WORK TO BE COMPLETED
From the first line of the data below, copy each line up to the one containing "Nous avons identifié", and include that line too.

RECORDS TO USE
>>>>

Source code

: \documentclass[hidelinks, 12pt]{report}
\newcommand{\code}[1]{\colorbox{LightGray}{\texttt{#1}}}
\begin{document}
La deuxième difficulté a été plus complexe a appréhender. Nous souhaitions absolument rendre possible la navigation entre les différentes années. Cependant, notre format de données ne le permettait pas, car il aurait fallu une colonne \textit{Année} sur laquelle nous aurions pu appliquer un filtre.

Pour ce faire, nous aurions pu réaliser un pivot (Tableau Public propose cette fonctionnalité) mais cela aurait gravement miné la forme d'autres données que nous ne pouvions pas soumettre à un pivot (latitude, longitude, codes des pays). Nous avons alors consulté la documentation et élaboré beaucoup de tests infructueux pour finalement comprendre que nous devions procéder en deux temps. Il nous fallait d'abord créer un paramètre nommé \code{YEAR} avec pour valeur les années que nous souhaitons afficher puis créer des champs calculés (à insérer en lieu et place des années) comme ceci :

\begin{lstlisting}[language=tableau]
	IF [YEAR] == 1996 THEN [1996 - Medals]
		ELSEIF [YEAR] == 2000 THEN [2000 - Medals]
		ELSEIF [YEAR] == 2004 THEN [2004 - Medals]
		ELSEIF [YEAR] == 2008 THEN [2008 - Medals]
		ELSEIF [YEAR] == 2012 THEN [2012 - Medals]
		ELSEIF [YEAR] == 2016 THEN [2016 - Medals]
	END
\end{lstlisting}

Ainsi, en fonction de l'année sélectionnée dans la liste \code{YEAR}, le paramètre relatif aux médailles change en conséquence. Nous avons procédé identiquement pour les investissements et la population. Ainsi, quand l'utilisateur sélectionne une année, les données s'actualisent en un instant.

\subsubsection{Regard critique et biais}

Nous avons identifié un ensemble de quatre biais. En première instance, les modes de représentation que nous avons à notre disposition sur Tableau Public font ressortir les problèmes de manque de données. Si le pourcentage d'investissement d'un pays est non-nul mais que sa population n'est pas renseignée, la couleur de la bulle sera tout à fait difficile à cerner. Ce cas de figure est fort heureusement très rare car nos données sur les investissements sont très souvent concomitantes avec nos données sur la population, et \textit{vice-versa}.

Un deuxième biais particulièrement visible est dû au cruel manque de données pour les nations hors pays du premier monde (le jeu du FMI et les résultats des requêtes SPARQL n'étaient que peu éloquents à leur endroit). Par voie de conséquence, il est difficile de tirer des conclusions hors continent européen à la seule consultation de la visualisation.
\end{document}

<<<<

ANSWER BOX
Source code

: \documentclass[hidelinks, 12pt]{report}
\newcommand{\code}[1]{\colorbox{LightGray}{\texttt{#1}}}
\begin{document}
La deuxième difficulté a été plus complexe a appréhender. Nous souhaitions absolument rendre possible la navigation entre les différentes années. Cependant, notre format de données ne le permettait pas, car il aurait fallu une colonne \textit{Année} sur laquelle nous aurions pu appliquer un filtre.

Pour ce faire, nous aurions pu réaliser un pivot (Tableau Public propose cette fonctionnalité) mais cela aurait gravement miné la forme d'autres données que nous ne pouvions pas soumettre à un pivot (latitude, longitude, codes des pays). Nous avons alors consulté la documentation et élaboré beaucoup de tests infructueux pour finalement comprendre que nous devions procéder en deux temps. Il nous fallait d'abord créer un paramètre nommé \code{YEAR} avec pour valeur les années que nous souhaitons afficher puis créer des champs calculés (à insérer en lieu et place des années) comme ceci :

\begin{lstlisting}[language=tableau]
	IF [YEAR] == 1996 THEN [1996 - Medals]
		ELSEIF [YEAR] == 2000 THEN [2000 - Medals]
		ELSEIF [YEAR] == 2004 THEN [2004 - Medals]
		ELSEIF [YEAR] == 2008 THEN [2008 - Medals]
		ELSEIF [YEAR] == 2012 THEN [2012 - Medals]
		ELSEIF [YEAR] == 2016 THEN [2016 - Medals]
	END
\end{lstlisting}

Ainsi, en fonction de l'année sélectionnée dans la liste \code{YEAR}, le paramètre relatif aux médailles change en conséquence. Nous avons procédé identiquement pour les investissements et la population. Ainsi, quand l'utilisateur sélectionne une année, les données s'actualisent en un instant.

\subsubsection{Regard critique et biais}

Nous avons identifié un ensemble de quatre biais. En première instance, les modes de représentation que nous avons à notre disposition sur Tableau Public font ressortir les problèmes de manque de données. Si le pourcentage d'investissement d'un pays est non-nul mais que sa population n'est pas renseignée, la couleur de la bulle sera tout à fait difficile à cerner. Ce cas de figure est fort heureusement très rare car nos données sur les investissements sont très souvent concomitantes avec nos données sur la population, et \textit{vice-versa}.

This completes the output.